[[ Provided entries open ]]
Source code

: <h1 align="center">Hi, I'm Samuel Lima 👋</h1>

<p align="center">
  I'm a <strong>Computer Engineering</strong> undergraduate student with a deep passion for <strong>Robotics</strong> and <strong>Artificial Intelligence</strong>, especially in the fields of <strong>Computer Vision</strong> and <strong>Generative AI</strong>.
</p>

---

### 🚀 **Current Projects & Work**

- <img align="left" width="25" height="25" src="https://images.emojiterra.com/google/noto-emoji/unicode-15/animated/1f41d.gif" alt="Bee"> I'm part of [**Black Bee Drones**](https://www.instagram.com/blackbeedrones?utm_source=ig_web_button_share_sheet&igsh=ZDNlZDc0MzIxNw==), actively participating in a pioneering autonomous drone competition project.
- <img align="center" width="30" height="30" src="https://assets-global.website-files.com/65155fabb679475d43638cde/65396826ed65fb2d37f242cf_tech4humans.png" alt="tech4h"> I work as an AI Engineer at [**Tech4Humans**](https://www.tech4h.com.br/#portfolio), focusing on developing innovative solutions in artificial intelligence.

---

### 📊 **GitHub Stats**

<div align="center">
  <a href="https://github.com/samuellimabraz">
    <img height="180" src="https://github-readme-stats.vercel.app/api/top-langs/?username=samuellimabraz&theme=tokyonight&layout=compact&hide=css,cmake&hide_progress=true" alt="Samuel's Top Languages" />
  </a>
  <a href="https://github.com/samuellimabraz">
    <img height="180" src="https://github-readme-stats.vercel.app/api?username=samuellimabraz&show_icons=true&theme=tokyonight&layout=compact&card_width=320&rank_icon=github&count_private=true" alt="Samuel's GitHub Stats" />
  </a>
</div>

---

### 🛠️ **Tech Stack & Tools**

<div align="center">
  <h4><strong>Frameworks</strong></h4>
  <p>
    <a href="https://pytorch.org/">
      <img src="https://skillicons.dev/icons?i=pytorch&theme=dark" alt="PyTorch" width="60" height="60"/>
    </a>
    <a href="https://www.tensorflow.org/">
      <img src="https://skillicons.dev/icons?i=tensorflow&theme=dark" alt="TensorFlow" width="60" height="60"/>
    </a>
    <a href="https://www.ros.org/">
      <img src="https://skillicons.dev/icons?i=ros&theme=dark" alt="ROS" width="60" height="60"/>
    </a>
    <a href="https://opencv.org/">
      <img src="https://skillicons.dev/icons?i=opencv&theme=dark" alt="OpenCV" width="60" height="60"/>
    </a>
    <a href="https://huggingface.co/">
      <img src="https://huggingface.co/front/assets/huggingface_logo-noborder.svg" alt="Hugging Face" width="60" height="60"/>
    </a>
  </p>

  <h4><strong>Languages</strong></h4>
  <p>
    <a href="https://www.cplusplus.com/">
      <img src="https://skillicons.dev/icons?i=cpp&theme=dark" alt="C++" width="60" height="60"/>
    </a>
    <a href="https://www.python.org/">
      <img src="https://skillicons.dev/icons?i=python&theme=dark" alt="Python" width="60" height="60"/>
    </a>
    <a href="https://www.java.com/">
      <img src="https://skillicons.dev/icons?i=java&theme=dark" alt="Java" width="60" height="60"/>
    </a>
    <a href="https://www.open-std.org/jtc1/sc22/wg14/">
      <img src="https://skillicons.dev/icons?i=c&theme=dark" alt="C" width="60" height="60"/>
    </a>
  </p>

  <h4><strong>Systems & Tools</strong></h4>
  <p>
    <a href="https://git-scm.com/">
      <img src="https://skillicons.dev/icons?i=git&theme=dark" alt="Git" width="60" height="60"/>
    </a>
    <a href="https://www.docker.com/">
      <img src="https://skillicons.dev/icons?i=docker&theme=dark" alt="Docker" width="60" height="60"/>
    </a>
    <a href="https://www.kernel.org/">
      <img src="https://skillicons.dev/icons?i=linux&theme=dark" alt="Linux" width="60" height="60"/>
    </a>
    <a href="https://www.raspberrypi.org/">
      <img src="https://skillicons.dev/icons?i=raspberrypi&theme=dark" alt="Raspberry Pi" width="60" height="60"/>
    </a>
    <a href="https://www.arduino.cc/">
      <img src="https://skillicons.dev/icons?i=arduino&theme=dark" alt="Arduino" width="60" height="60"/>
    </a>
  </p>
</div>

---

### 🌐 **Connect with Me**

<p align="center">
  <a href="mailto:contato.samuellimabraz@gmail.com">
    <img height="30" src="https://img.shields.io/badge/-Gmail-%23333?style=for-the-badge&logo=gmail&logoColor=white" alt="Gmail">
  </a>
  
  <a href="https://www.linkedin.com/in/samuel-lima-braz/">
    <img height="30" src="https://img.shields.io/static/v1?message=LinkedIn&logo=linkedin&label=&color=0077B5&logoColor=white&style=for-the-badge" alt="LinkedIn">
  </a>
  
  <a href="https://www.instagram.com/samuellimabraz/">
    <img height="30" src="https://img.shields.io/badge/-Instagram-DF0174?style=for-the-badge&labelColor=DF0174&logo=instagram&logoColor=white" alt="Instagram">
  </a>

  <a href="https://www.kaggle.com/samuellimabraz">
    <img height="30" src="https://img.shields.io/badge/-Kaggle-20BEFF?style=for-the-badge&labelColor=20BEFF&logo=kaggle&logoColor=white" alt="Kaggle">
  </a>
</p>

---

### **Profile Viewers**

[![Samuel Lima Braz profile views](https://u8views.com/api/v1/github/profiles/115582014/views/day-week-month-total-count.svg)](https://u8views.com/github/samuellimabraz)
[[ Provided entries closed ]]
[[ Provided entries open ]]
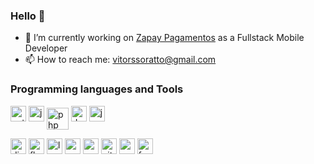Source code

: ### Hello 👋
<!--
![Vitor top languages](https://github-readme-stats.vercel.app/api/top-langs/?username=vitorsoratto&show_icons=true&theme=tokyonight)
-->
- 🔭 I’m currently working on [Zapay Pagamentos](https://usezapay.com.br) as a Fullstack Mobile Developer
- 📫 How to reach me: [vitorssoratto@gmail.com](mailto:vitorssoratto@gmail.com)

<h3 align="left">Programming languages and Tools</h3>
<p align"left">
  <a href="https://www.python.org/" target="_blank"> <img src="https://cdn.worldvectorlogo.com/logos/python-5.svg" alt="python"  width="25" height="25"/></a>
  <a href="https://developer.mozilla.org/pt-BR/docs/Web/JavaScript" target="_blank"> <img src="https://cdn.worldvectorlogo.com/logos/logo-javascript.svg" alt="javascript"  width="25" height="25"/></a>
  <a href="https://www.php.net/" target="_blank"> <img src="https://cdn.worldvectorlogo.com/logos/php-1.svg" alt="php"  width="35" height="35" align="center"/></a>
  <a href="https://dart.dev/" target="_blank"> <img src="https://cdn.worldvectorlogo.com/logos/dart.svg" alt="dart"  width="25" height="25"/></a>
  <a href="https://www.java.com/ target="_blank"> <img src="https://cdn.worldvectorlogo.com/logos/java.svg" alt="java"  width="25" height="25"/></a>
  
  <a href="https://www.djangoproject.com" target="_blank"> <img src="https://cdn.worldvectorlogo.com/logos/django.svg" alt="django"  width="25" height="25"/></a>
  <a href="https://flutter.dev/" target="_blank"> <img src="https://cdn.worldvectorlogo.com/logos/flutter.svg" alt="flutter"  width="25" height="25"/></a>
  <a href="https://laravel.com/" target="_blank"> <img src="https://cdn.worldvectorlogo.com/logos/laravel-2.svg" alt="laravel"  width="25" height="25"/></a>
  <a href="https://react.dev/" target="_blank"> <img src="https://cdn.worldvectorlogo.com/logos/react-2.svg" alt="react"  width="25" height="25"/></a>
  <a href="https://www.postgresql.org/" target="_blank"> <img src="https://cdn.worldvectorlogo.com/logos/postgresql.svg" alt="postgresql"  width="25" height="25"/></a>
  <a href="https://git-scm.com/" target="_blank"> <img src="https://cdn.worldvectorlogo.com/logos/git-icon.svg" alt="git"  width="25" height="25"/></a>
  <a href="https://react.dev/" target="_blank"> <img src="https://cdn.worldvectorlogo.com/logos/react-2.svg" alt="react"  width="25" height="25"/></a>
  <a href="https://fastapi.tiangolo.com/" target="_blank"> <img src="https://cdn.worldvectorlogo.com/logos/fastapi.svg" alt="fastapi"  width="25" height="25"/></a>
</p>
[[ Provided entries closed ]]
Copy out each line of the data where the string "mailto" appears.

Problem solution »
  <a href="mailto:contato.samuellimabraz@gmail.com">
- 📫 How to reach me: [vitorssoratto@gmail.com](mailto:vitorssoratto@gmail.com)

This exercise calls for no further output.